It was 5 years ago today when Steve Jobs took the wraps off the Apple iPhone
While we are in the business of looking ahead, especially as CES 2012 opens, we can take a look back at this date in 2007 when Steve Jobs introduced the Apple iPhone at MacWorld Expo to a very enthusiastic crowd. "We're going to make some history together today," said Apple's CEO at the time, and he was right on the money.

While LG may claim the Prada is the first touchscreen phone, the original Apple iPhone was announced earlier and is what changed the modern market - it had a superb UI that was intuitive and yet advanced, the phone was buttery smooth and pinch-to-zoom showed how gestures could play a part on a touchscreen device. Instead of having a WAP browser which was usually the norm at the time, Jobs wanted Apple's smartphone to have a real browser (although one could argue that with the lack of Flash, mobile Safari never did bring a perfect desktop functionality to the phone).

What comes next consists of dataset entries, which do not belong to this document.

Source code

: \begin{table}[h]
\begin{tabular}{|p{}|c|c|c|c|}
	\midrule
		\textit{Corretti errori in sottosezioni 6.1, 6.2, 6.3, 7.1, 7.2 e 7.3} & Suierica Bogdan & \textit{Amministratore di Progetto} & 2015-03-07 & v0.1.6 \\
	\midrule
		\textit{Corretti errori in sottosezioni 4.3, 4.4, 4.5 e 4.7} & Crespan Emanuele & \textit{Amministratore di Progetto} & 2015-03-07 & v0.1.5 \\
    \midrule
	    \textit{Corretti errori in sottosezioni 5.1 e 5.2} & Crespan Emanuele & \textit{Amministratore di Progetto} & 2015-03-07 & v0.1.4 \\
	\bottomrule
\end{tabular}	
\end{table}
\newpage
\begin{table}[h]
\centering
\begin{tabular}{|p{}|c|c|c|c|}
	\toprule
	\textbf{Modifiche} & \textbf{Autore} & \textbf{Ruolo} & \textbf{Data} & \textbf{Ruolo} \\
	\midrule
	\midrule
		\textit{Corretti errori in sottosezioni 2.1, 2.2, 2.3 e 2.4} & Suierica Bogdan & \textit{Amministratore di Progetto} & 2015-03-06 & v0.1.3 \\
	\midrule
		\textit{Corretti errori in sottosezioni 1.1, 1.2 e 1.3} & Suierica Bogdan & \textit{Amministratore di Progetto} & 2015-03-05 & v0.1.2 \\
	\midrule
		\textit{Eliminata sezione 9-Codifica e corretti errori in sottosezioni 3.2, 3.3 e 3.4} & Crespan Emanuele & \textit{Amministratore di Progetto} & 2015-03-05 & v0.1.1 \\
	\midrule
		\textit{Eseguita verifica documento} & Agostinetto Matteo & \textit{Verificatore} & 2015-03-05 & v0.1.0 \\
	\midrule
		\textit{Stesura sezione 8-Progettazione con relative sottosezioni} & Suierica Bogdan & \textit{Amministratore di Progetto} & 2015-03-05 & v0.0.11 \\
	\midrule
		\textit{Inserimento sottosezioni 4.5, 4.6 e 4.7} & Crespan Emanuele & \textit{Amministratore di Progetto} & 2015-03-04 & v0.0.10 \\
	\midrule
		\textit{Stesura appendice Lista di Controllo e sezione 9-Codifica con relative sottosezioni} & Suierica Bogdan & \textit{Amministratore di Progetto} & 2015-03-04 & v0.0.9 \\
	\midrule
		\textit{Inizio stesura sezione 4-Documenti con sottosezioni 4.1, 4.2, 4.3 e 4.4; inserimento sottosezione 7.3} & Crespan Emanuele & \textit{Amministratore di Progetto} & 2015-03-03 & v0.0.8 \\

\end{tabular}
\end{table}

The OG Apple iPhone also offered Wi-Fi connectivity, a feature missing in many smartphones of the day. While the popular Palm Treo had a $99 Wi-Fi SD Card, it didn't work with many of the phone's features including the browser. Even as late as October 2008, the BlackBerry Storm 9530 was launched sans Wi-Fi. Today, you would be hard pressed to name a smartphone without it.

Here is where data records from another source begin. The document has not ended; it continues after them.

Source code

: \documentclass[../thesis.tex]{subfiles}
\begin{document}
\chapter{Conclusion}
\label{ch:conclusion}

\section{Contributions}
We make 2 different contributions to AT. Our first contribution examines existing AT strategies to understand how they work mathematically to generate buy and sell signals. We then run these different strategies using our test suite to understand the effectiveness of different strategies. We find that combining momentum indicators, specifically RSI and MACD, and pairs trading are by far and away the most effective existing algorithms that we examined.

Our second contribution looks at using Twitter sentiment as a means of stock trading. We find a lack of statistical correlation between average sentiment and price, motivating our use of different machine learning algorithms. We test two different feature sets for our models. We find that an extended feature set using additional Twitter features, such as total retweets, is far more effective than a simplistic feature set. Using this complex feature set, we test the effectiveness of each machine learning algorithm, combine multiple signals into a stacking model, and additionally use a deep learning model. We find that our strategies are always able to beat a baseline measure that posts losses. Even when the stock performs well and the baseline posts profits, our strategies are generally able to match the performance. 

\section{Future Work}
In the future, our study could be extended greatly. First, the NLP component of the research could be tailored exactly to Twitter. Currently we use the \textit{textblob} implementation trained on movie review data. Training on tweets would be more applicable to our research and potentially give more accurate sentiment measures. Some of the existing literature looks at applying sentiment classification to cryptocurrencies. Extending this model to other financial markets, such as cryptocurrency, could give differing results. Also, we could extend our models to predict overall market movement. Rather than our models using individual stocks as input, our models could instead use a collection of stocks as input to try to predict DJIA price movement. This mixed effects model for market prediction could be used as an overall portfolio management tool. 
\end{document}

That is not to say that the Apple iPhone launched with all of the features that other models had. The lack of 3G on the first-gen iPhone meant that browsing was sluggish outside of Wi-Fi supported areas, and You Tube videos were blurry and hard to view over EDGE. GPS was not a feature on that first model and MMS was not supported until iOS 3 was released. To this day, the iPhone lacks a microSD slot and a removable battery. While native third party apps were not a part of the first-gen device, Apple made sure that plenty built-in apps were included. According to one calculation, those apps would have cost a Windows Mobile user about $454.

Once it became clear that the Apple iPhone was a success, other manufacturers tried to copy it. Many so-called "iPhone killers" ended up on Verizon as AT&T had exclusivity on Apple's smartphone. The LG Voyager offered up an internal and external resistive touchscreen in a clamshell form factor, and was the first featurephone with an HTML browser. While never a real threat to the iPhone, it did have 3G, stereo Bluetooth, live television and a luscious QWERTY keyboard-all things that Apple's device could not match. Other phones came and went like the LG Dare and the Samsung Instinct for Sprint, but none could match the total experience of the Apple iPhone.

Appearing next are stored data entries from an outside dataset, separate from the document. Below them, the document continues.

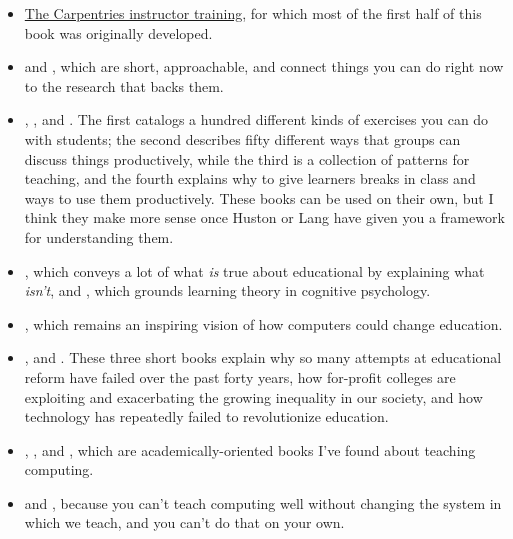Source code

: \begin{itemize}

  \item \href{http://carpentries.github.io/instructor-training/}{The
    Carpentries instructor training}, for which most of the first half
    of this book was originally developed.

  \item \cite{Lang2016} and \cite{Hust2012}, which are short,
    approachable, and connect things you can do right now to the
    research that backs them.

  \item \cite{Majo2015}, \cite{Broo2016} \cite{Berg2012}, and
    \cite{Rice2018}.  The first catalogs a hundred different kinds of
    exercises you can do with students; the second describes fifty
    different ways that groups can discuss things productively, while
    the third is a collection of patterns for teaching, and the fourth
    explains why to give learners breaks in class and ways to use them
    productively.  These books can be used on their own, but I think
    they make more sense once Huston or Lang have given you a
    framework for understanding them.

  \item \cite{DeBr2015}, which conveys a lot of what \emph{is} true
    about educational by explaining what \emph{isn't}, and
    \cite{Dida2016}, which grounds learning theory in cognitive
    psychology.

  \item \cite{Pape1993}, which remains an inspiring vision of how
    computers could change education.

  \item \cite{Gree2014}, \cite{McMi2017} and \cite{Watt2014}.  These
    three short books explain why so many attempts at educational
    reform have failed over the past forty years, how for-profit
    colleges are exploiting and exacerbating the growing inequality in
    our society, and how technology has repeatedly failed to
    revolutionize education.

  \item \cite{Guzd2015a}, \cite{Hazz2014}, and \cite{Sent2018}, which
    are academically-oriented books I've found about teaching
    computing.

  \item \cite{Brow2007} and \cite{Mann2015}, because you can't teach
    computing well without changing the system in which we teach, and
    you can't do that on your own.

\end{itemize}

Five years later and the Apple iPhone remains the one single device in the smartphone world that most look at as the gold standard. While Android has proven to be more than just a mere challenger, there is no denying the excitement that builds in the community with every new iPhone launch. Since that first model, users can now install apps from the AppStore, ask questions to Siri and get an answer back along with many other added features that no one could have foreseen 5 years ago today.

On that day 5 years ago, when Steve Jobs held the Apple iPhone, no one could have guessed what would happen to the handset and the smartphone business in general over the next half decade. Now, as 2012 begins and the Apple iPhone is on the cusp of perhaps its biggest redesign yet, what will the handset be like after the next five years?